HARLINGEN, Texas -- In the South Texas heat outside a funeral home,
grim-faced U.S. Border Patrol agents loaded the powder-blue casket of a
fallen colleague into a hearse, its small, hood-mounted American flags
flapping.

Ricardo Salinas, 24, had been in the Border Patrol only six months when he
was gunned down last week in an ambush that also resulted in the death of
his partner, Susan Rodriguez, 28, a six-year veteran.

In the dusty, crime-plagued, no man's land of the border, the shooting of
the federal officers set off a shock wave that rolled from South Texas to
Washington. On Friday, Atty. Gen. Janet Reno, Immigration and
Naturalization Service Commissioner Doris Meissner and Border Patrol Chief
Gus De La Vina flew in to attend the agents' funerals.

Among rank-and-file Border Patrol agents, the killings were a reminder of
just how dangerous and unpredictable their job can be in a region that is
as harsh as its deadly heat.

"That call is a call any one of us could have taken," said Senior Border
Patrol Agent Blane Upton, one of hundreds of agents assigned to guard a
trash-strewn landscape in Brownsville, Texas, where a beefed-up border
presence has taken shape on the banks of the winding Rio Grande. "The first
thing I think about is my daughter. She's 7. I want her to have a daddy as
long as she needs one."

As the U.S. boosts efforts to control drug trafficking and illegal
immigration across the 1,900-mile frontier with Mexico, those attempting to
jump the border have responded with bolder strategies that put themselves
and border authorities at greater risk.

In all, 81 Border Patrol agents have been killed while on duty, eight in
the last two years. Those numbers don't reflect the number of close calls.
On average, there is one assault of a federal officer somewhere along the
border each day, said U.S. Customs spokeswoman Layne Lathram.

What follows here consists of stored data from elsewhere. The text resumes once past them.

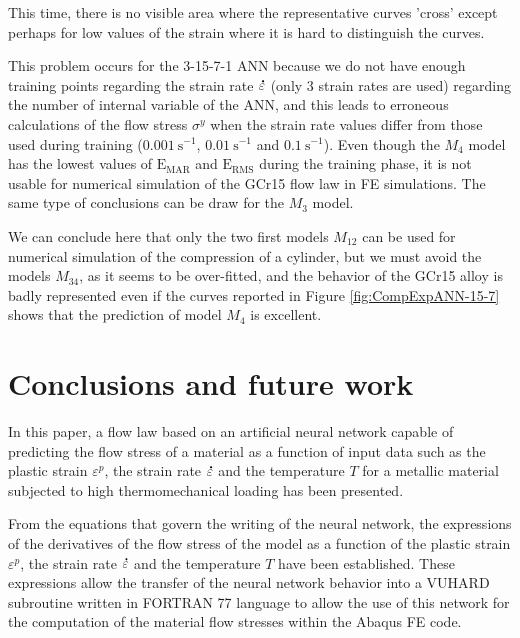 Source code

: \documentclass[algorithms,article,submit,pdftex,moreauthors]{Definitions/mdpi}
\DeclareRobustCommand{\mdot}[1]{\accentset{\mbox{\bfseries .}}{#1}}
\DeclareRobustCommand{\RMSE}{\text{E}_\text{RMS}}
\DeclareRobustCommand{\MARE}{\text{E}_\text{MAR}}
\DeclareRobustCommand{\ps}{\text{s}^{-1}}
\begin{document}
This time, there is no visible area where the representative curves 'cross' except perhaps for low values of the strain where it is hard to distinguish the curves.

This problem occurs for the 3-15-7-1 ANN because we do not have enough training points regarding the strain rate $\mdot\varepsilon$ (only 3 strain rates are used) regarding the number of internal variable of the ANN, and this leads to erroneous calculations of the flow stress $\sigma^y$ when the strain rate values differ from those used during training ($0.001~\ps$, $0.01~\ps$ and $0.1~\ps$).
Even though the $M_4$ model has the lowest values of $\MARE$ and $\RMSE$ during the training phase, it is not usable for numerical simulation of the GCr15 flow law in FE simulations. The same type of conclusions can be draw for the $M_3$ model.

We can conclude here that only the two first models $M_{12}$ can be used for numerical simulation of the compression of a cylinder, but we must avoid the models $M_{34}$, as it seems to be over-fitted, and the behavior of the GCr15 alloy is badly represented even if the curves reported in Figure \ref{fig:CompExpANN-15-7} shows that the prediction of model $M_4$ is excellent.

\section{Conclusions and future work}\label{sec:Conclusions}

In this paper, a flow law based on an artificial neural network capable of predicting the flow stress of a material as a function of input data such as the plastic strain $\varepsilon^p$, the strain rate $\mdot\varepsilon$ and the temperature $T$ for a metallic material subjected to high thermomechanical loading has been presented.

From the equations that govern the writing of the neural network, the expressions of the derivatives of the flow stress of the model as a function of the plastic strain $\varepsilon^p$, the strain rate $\mdot\varepsilon$ and the temperature $T$ have been established.
These expressions allow the transfer of the neural network behavior into a VUHARD subroutine written in FORTRAN 77 language to allow the use of this network for the computation of the material flow stresses within the Abaqus FE code.
\end{document}
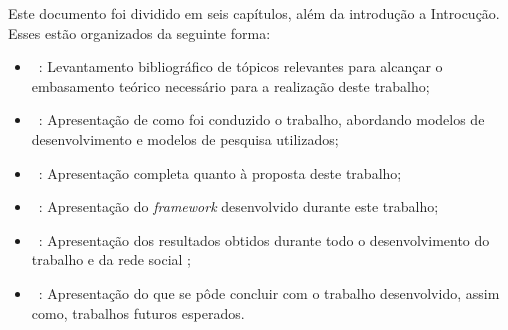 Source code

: Este documento foi dividido em seis capítulos, além da introdução a Introcução. Esses estão organizados da seguinte forma:

\begin{itemize}
	\item ~: Levantamento bibliográfico de tópicos relevantes para alcançar o embasamento teórico necessário para a realização deste trabalho;
	\item ~: Apresentação de como foi conduzido o trabalho, abordando modelos de desenvolvimento e modelos de pesquisa utilizados;
	\item ~: Apresentação completa quanto à proposta deste trabalho;
	\item ~: Apresentação do \textit{framework} desenvolvido durante este trabalho;
	\item ~: Apresentação dos resultados obtidos durante todo o desenvolvimento do trabalho e da rede social ;
	\item ~: Apresentação do que se pôde concluir com o trabalho desenvolvido, assim como, trabalhos futuros esperados.
\end{itemize}
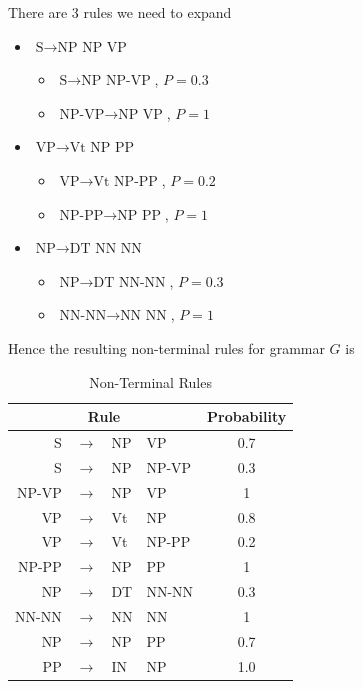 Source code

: \documentclass[11pt]{scrartcl}
\newcommand{\n}[1]{\ensuremath{\text{#1}}}
\begin{document}
There are 3 rules we need to expand

\begin{itemize}
\item $\n{S} \rightarrow \n{NP NP VP}$
\begin{itemize}
\item $\n{S} \rightarrow \n{NP NP-VP}$, $P=0.3$
\item $\n{NP-VP} \rightarrow \n{NP VP}$, $P=1$
\end{itemize}

\item $\n{VP} \rightarrow \n{Vt NP PP}$
\begin{itemize}
\item $\n{VP} \rightarrow \n{Vt NP-PP}$, $P=0.2$
\item $\n{NP-PP} \rightarrow \n{NP PP}$, $P=1$
\end{itemize}

\item $\n{NP} \rightarrow \n{DT NN NN}$
\begin{itemize}
\item $\n{NP} \rightarrow \n{DT NN-NN}$, $P=0.3$
\item $\n{NN-NN} \rightarrow \n{NN NN}$, $P=1$
\end{itemize}
\end{itemize}

Hence the resulting non-terminal rules for grammar $G$ is

\begin{table}[H]
\centering
\begin{tabular}{r c l l c}
\toprule
\multicolumn{4}{c}{Rule} & Probability \\
\midrule
S & $\rightarrow$ & NP & VP & 0.7 \\
S & $\rightarrow$ & NP & NP-VP & 0.3 \\ 
NP-VP & $\rightarrow$ & NP & VP & 1 \\
VP & $\rightarrow$ & Vt & NP & 0.8 \\
VP & $\rightarrow$ & Vt & NP-PP & 0.2 \\
NP-PP & $\rightarrow$ & NP & PP & 1 \\
NP & $\rightarrow$ & DT & NN-NN & 0.3 \\
NN-NN & $\rightarrow$ & NN & NN & 1 \\
NP & $\rightarrow$ & NP & PP & 0.7 \\ 
PP & $\rightarrow$ & IN & NP & 1.0 \\
\bottomrule
\end{tabular}
\caption{Non-Terminal Rules}
\label{table:nonterminal_rules}
\end{table}
\end{document}
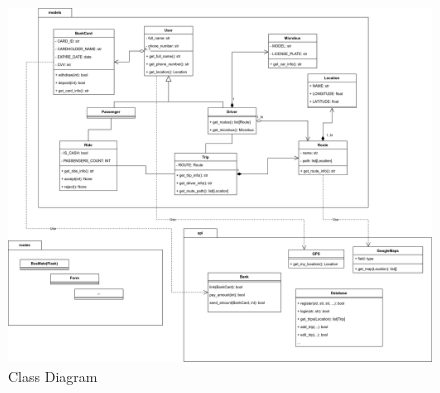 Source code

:\documentclass{BusMateSRS}
\begin{document}
\begin{figure}[h!]
  \begin{center}
    \includegraphics[width=\columnwidth]{drawings/class-diagram.drawio.png}
  \end{center}
  \caption{Class Diagram}
  \label{fig:class-diagram}
\end{figure}





\end{document}
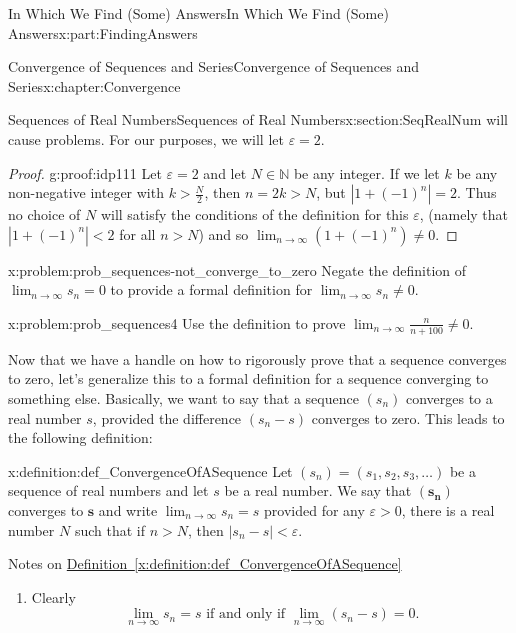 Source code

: \documentclass[oneside,10pt,]{book}
\newcommand{\xreffont}{\relax}
\numberwithin{equation}{section}
\newcommand{\eps}{\varepsilon}
\newcommand{\NN}{\mathbb {N}}
\newcommand{\lt}{<}
\begin{document}
\begin{partptx}{In Which We Find (Some) Answers}{}{In Which We Find (Some) Answers}{}{}{x:part:FindingAnswers}
\begin{chapterptx}{Convergence of Sequences and Series}{}{Convergence of Sequences and Series}{}{}{x:chapter:Convergence}
\begin{sectionptx}{Sequences of Real Numbers}{}{Sequences of Real Numbers}{}{}{x:section:SeqRealNum}
\eps{}\) will cause problems.  For our purposes, we will let \(\eps=2\).%
\begin{proof}{}{g:proof:idp111}
Let \(\eps=2\) and let \(N\in\NN\) be any integer. If we let \(k\) be any non-negative integer with \(k>\frac{N}{2}\), then \(n=2k>N\), but \(|1+(-1)^n|=2\). Thus no choice of \(N\) will satisfy the conditions of the definition for this \(\eps\), (namely that \(|1+(-1)^n|\lt 2\) for all \(n>N\)) and so \(\lim_{n\rightarrow\infty}\left(1+(-1)^n\right)\neq 0\).%
\end{proof}
\begin{problem}{}{x:problem:prob_sequences-not_converge_to_zero}%
 Negate the definition of \(\lim_{n\rightarrow\infty}s_n=0\) to provide a formal definition for \(\lim_{n\rightarrow\infty}s_n\neq 0\).%
\end{problem}
\begin{problem}{}{x:problem:prob_sequences4}%
Use the definition to prove \(\lim_{n\rightarrow\infty}\frac{n}{n+100}\neq 0\).%
\end{problem}
Now that we have a handle on how to rigorously prove that a sequence converges to zero, let's generalize this to a formal definition for a sequence converging to something else. Basically, we want to say that a sequence \(\left(s_n\right)\) converges to a real number \(s\), provided the difference \(\left(s_n-s\right)\) converges to zero. This leads to the following definition:%
\begin{definition}{}{x:definition:def_ConvergenceOfASequence}%
 Let \(\left(s_n\right)=\left(s_1,s_2,s_3,\ldots\right)\) be a sequence of real numbers and let \(s\) be a real number. We say that \(\left(\boldsymbol{s}_{\boldsymbol{n}}\right)\) \textbraceleft{}converges to\textbraceright{} \(\boldsymbol{s}\) and write \(\lim_{n\rightarrow\infty}s_n=s\) provided for any \(\eps>0\), there is a real number \(N\) such that if \(n>N\), then \(|s_n-s|\lt \eps\).%
\end{definition}
\textbraceleft{}Notes on \hyperref[x:definition:def_ConvergenceOfASequence]{Definition~{\xreffont\ref{x:definition:def_ConvergenceOfASequence}}}\textbraceright{}%
\par
%
\begin{enumerate}
\item{}Clearly%
\begin{equation*}
\lim_{n\rightarrow\infty}s_n=s \text{ if and only if } \lim_{n\rightarrow\infty}\left(s_n-s\right)=0\text{.}

\end{equation*}
\end{enumerate}
\end{sectionptx}
\end{chapterptx}
\end{partptx}
\end{document}
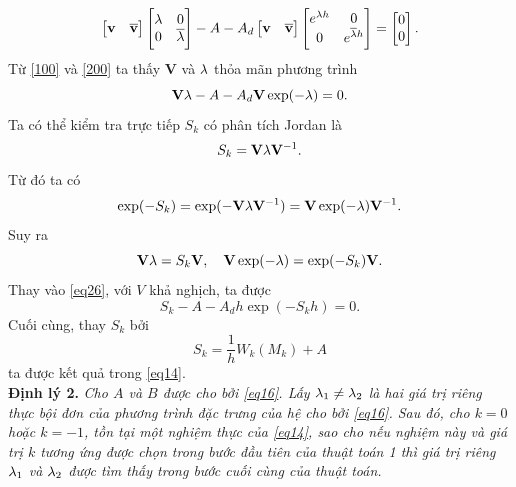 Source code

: \begin{equation}\label{200}
	\begin{bmatrix}
		\mathbf{v}&\mathbf{\overline{v}}
	\end{bmatrix}
	\begin{bmatrix}
		\lambda & 0 \\ 0 & \overline{\lambda}
	\end{bmatrix}
	- A - A_d \begin{bmatrix}
		\mathbf{v}&\mathbf{\overline{v}}
	\end{bmatrix} \begin{bmatrix}
		e^{\lambda h } & 0 \\ 0 & e^{\overline{\lambda} h }
	\end{bmatrix} = \begin{bmatrix}
		0\\0
	\end{bmatrix}.
\end{equation}
Từ \eqref{100} và \eqref{200} ta thấy $\mathbf{V}$ và $\mathbf{\lambda}$  thỏa mãn phương trình
\begin{equation}\label{eq26}
	\mathbf{V} \mathbf{\lambda} - A - A_d \mathbf{V} \exp (-\mathbf{\lambda})=0.
\end{equation}
Ta có thể kiểm tra trực tiếp $S_k$ có phân tích Jordan là
\begin{equation}\label{eq27}
	S_k = \mathbf{V} \mathbf{\lambda} \mathbf{V}^{-1}.
\end{equation}
Từ đó ta có
\begin{equation}\label{eq28}
	\exp(-S_k) = \exp (-\mathbf{V} \mathbf{\lambda} \mathbf{V}^{-1}) = \mathbf{V} \exp(-\mathbf{\lambda}) \mathbf{V}^{-1}.
\end{equation}
Suy ra
\begin{equation}\label{eq29}
	\mathbf{V} \mathbf{\lambda} = S_k \mathbf{V}, \quad \mathbf{V} \exp(-\mathbf{\lambda}) = \exp(-S_k) \mathbf{V}.	
\end{equation}
Thay vào \eqref{eq26}, với $V$ khả nghịch, ta được
\begin{equation}\label{eq30}
	S_k -A - A_d h  \exp (-S_k h ) =0 .
\end{equation}
Cuối cùng, thay $S_k$ bởi 
\begin{equation}\label{eq31}
	S_k = \dfrac{1}{h }W_k(M_k)+A
\end{equation}
ta được kết quả trong \eqref{eq14}.\\
\noindent\textbf{Định lý 2.} \textit{Cho $A$ và $B$ được cho bởi \eqref{eq16}. Lấy $\lambda_1 \ne \lambda_2$ là hai giá trị riêng thực bội đơn của phương trình đặc trưng của hệ cho bởi \eqref{eq16}. Sau đó, cho $k =0$ hoặc $k =-1$, tồn tại một nghiệm thực của \eqref{eq14}, sao cho nếu nghiệm này và giá trị $k$ tương ứng được chọn trong bước đầu tiên của thuật toán 1 thì giá trị riêng $\lambda_1$ và $\lambda_2$ được tìm thấy trong bước cuối cùng của thuật toán. }\\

Meanwhile, about 400 illegal immigrants per year die trying to enter the
U.S. from Mexico, according to a University of Houston study.

"It has gotten rougher," said Eugene Montez, 37, a supervisory Border
Patrol agent who said he has been shot at 10 times during his 11-year
career. "People are more desperate, especially the drug runners. We're
hitting them so hard, they're more likely to fight for their dope."

In the violent world of the border, few were surprised last July when a key
witness in a federal drug case was killed, leaving the case in shambles and
seven people acquitted. More notable was the postscript: Authorities
convicted two men this year for arranging the hit.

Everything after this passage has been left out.